• _WORK INSTRUCTION_
For the entries below, the result should be an exact transcription of the lines from the one with "- Writing RESTful interfaces with Node.js" up to and including the one with "- Honorable Mention", and only those.

(Rendered images with source text)
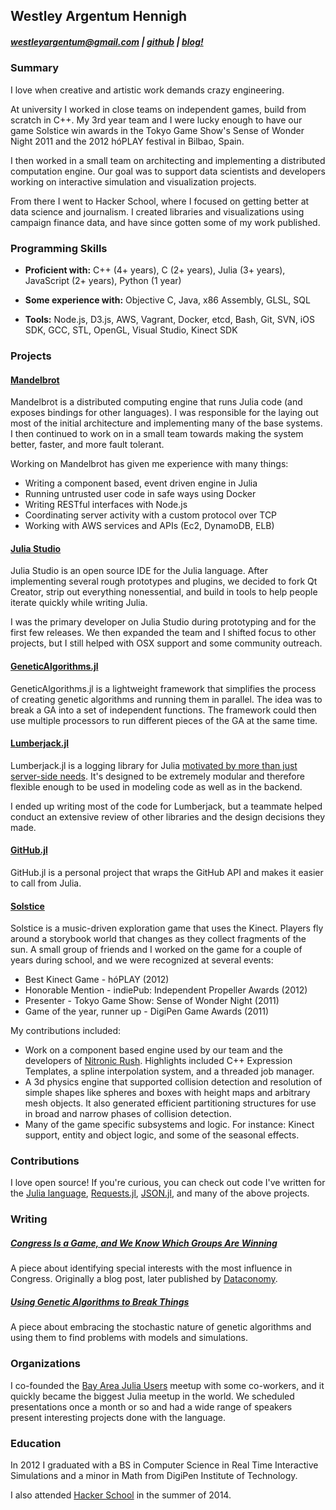 ## Westley Argentum Hennigh
##### westleyargentum@gmail.com  |  [github](https://github.com/westleyargentum) | [blog!](http://blog.westleyargentum.com)


### Summary

I love when creative and artistic work demands crazy engineering.

At university I worked in close teams on independent games, build from scratch in C++. My 3rd year team and I were lucky enough to have our game Solstice win awards in the Tokyo Game Show's Sense of Wonder Night 2011 and the 2012 hóPLAY festival in Bilbao, Spain.

I then worked in a small team on architecting and implementing a distributed computation engine. Our goal was to support data scientists and developers working on interactive simulation and visualization projects.

From there I went to Hacker School, where I focused on getting better at data science and journalism. I created libraries and visualizations using campaign finance data, and have since gotten some of my work published.


### Programming Skills

- __Proficient with:__ C++ (4+ years), C (2+ years), Julia (3+ years), JavaScript (2+ years), Python (1 year)
 
- __Some experience with:__ Objective C, Java, x86 Assembly, GLSL, SQL

- __Tools:__  Node.js, D3.js, AWS, Vagrant, Docker, etcd, Bash, Git, SVN, iOS SDK, GCC, STL, OpenGL, Visual Studio, Kinect SDK


### Projects

#### [Mandelbrot](http://forio.com/products/mandelbrot)
Mandelbrot is a distributed computing engine that runs Julia code (and exposes bindings for other languages). I was responsible for the laying out most of the initial architecture and implementing many of the base systems. I then continued to work on in a small team towards making the system better, faster, and more fault tolerant.

Working on Mandelbrot has given me experience with many things:

 - Writing a component based, event driven engine in Julia
 - Running untrusted user code in safe ways using Docker
 - Writing RESTful interfaces with Node.js
 - Coordinating server activity with a custom protocol over TCP
 - Working with AWS services and APIs (Ec2, DynamoDB, ELB)

#### [Julia Studio](http://forio.com/products/julia-studio)
Julia Studio is an open source IDE for the Julia language. After implementing several rough prototypes and plugins, we decided to fork Qt Creator, strip out everything nonessential, and build in tools to help people iterate quickly while writing Julia.

I was the primary developer on Julia Studio during prototyping and for the first few releases. We then expanded the team and I shifted focus to other projects, but I still helped with OSX support and some community outreach.

#### [GeneticAlgorithms.jl](https://github.com/forio/GeneticAlgorithms.jl)
GeneticAlgorithms.jl is a lightweight framework that simplifies the process of creating genetic algorithms and running them in parallel. The idea was to break a GA into a set of independent functions. The framework could then use multiple processors to run different pieces of the GA at the same time.

#### [Lumberjack.jl](https://github.com/forio/Lumberjack.jl)
Lumberjack.jl is a logging library for Julia [motivated by more than just server-side needs](http://forio.com/blog/lumberjack-talking-about-logging-in-models). It's designed to be extremely modular and therefore flexible enough to be used in modeling code as well as in the backend.

I ended up writing most of the code for Lumberjack, but a teammate helped conduct an extensive review of other libraries and the design decisions they made.

#### [GitHub.jl](https://github.com/WestleyArgentum/GitHub.jl)
GitHub.jl is a personal project that wraps the GitHub API and makes it easier to call from Julia.

#### [Solstice](http://westleyargentum.github.io/solstice-website/)
Solstice is a music-driven exploration game that uses the Kinect. Players fly around a storybook world that changes as they collect fragments of the sun. A small group of friends and I worked on the game for a couple of years during school, and we were recognized at several events:

 - Best Kinect Game - hóPLAY (2012)
 - Honorable Mention - indiePub: Independent Propeller Awards (2012)
 - Presenter - Tokyo Game Show: Sense of Wonder Night (2011) 
 - Game of the year, runner up - DigiPen Game Awards (2011)

My contributions included:

 - Work on a component based engine used by our team and the developers of [Nitronic Rush](https://nitronic-rush.com). Highlights included C++ Expression Templates, a spline interpolation system, and a threaded job manager.
 - A 3d physics engine that supported collision detection and resolution of simple shapes like spheres and boxes with height maps and arbitrary mesh objects. It also generated efficient partitioning structures for use in broad and narrow phases of collision detection.
 - Many of the game specific subsystems and logic. For instance: Kinect support, entity and object logic, and some of the seasonal effects.


### Contributions

I love open source! If you're curious, you can check out code I've written for the [Julia language](https://github.com/julialang/julia), [Requests.jl](https://github.com/JuliaWeb/Requests.jl), [JSON.jl](https://github.com/JuliaLang/JSON.jl), and many of the above projects.


### Writing

##### [Congress Is a Game, and We Know Which Groups Are Winning](http://blog.westleyargentum.com/blog/2015/02/02/congress-is-a-game/)
A piece about identifying special interests with the most influence in Congress. Originally a blog post, later published by [Dataconomy](http://dataconomy.com/congress-is-a-game-and-we-have-the-data-to-show-whos-winning/).

##### [Using Genetic Algorithms to Break Things](http://blog.westleyargentum.com/blog/2014/05/18/using-genetic-algorithms-to-break-things/)
A piece about embracing the stochastic nature of genetic algorithms and using them to find problems with models and simulations.


### Organizations

I co-founded the [Bay Area Julia Users](http://www.meetup.com/Bay-Area-Julia-Users) meetup with some co-workers, and it quickly became the biggest Julia meetup in the world. We scheduled presentations once a month or so and had a wide range of speakers present interesting projects done with the language.


### Education

In 2012 I graduated with a BS in Computer Science in Real Time Interactive Simulations and a minor in Math from DigiPen Institute of Technology.

I also attended [Hacker School](https://www.hackerschool.com/) in the summer of 2014.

• _SOLUTION TO THIS PROBLEM_
 - Writing RESTful interfaces with Node.js
 - Coordinating server activity with a custom protocol over TCP
 - Working with AWS services and APIs (Ec2, DynamoDB, ELB)

#### [Julia Studio](http://forio.com/products/julia-studio)
Julia Studio is an open source IDE for the Julia language. After implementing several rough prototypes and plugins, we decided to fork Qt Creator, strip out everything nonessential, and build in tools to help people iterate quickly while writing Julia.

I was the primary developer on Julia Studio during prototyping and for the first few releases. We then expanded the team and I shifted focus to other projects, but I still helped with OSX support and some community outreach.

#### [GeneticAlgorithms.jl](https://github.com/forio/GeneticAlgorithms.jl)
GeneticAlgorithms.jl is a lightweight framework that simplifies the process of creating genetic algorithms and running them in parallel. The idea was to break a GA into a set of independent functions. The framework could then use multiple processors to run different pieces of the GA at the same time.

#### [Lumberjack.jl](https://github.com/forio/Lumberjack.jl)
Lumberjack.jl is a logging library for Julia [motivated by more than just server-side needs](http://forio.com/blog/lumberjack-talking-about-logging-in-models). It's designed to be extremely modular and therefore flexible enough to be used in modeling code as well as in the backend.

I ended up writing most of the code for Lumberjack, but a teammate helped conduct an extensive review of other libraries and the design decisions they made.

#### [GitHub.jl](https://github.com/WestleyArgentum/GitHub.jl)
GitHub.jl is a personal project that wraps the GitHub API and makes it easier to call from Julia.

#### [Solstice](http://westleyargentum.github.io/solstice-website/)
Solstice is a music-driven exploration game that uses the Kinect. Players fly around a storybook world that changes as they collect fragments of the sun. A small group of friends and I worked on the game for a couple of years during school, and we were recognized at several events:

 - Best Kinect Game - hóPLAY (2012)
 - Honorable Mention - indiePub: Independent Propeller Awards (2012)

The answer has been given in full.